Question

Two persons start running simultaneously from a certain point, one towards south and another towards east. After 2 hours, the distance between them is 100km. Then, find the speed of the faster person, if the speed of one of them is 75% of the other.

Answer 1

The Pythagorean theorem is sometimes known as Pythagoras' theorem. The speed of the faster person is 40 kmph.

What is Pythagoras' theorem?

The Pythagorean theorem, sometimes known as Pythagoras' theorem, is a basic relationship between the three sides of a right triangle in Euclidean geometry. The size of the square whose side is the hypotenuse is equal to the sum of the areas of the squares on the other two sides, according to this rule.

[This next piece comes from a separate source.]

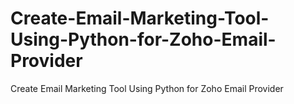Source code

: # Create-Email-Marketing-Tool-Using-Python-for-Zoho-Email-Provider
Create Email Marketing Tool Using Python for Zoho Email Provider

Let the speed of one person be represented by x, then the speed of the other person, if the speed of the second person is 75% of the first.

• Speed of first-person = x
• Speed of second-person = 75% of Speed of first-person = 0.75x

Now, the distance covered by two persons in 2 hours is,

• Distance covered by the first-person = x × 2 = 2x
• Distance covered by the second-person = 0.75x × 2 = 1.5x

Since one person runs towards the south and another towards the east. Therefore, will form a 90° angle between their directions.

Now, the distance between the two after two hours is 100 km, therefore, we can write,

(2x)² + (1.5x)² = 100²

4x² + 2.25x² = 10000

6.25x² = 10000

x² = 10000/6.25

x² = 1600

x = √1600

x = 40

Hence, the speed of the faster person is 40 kmph.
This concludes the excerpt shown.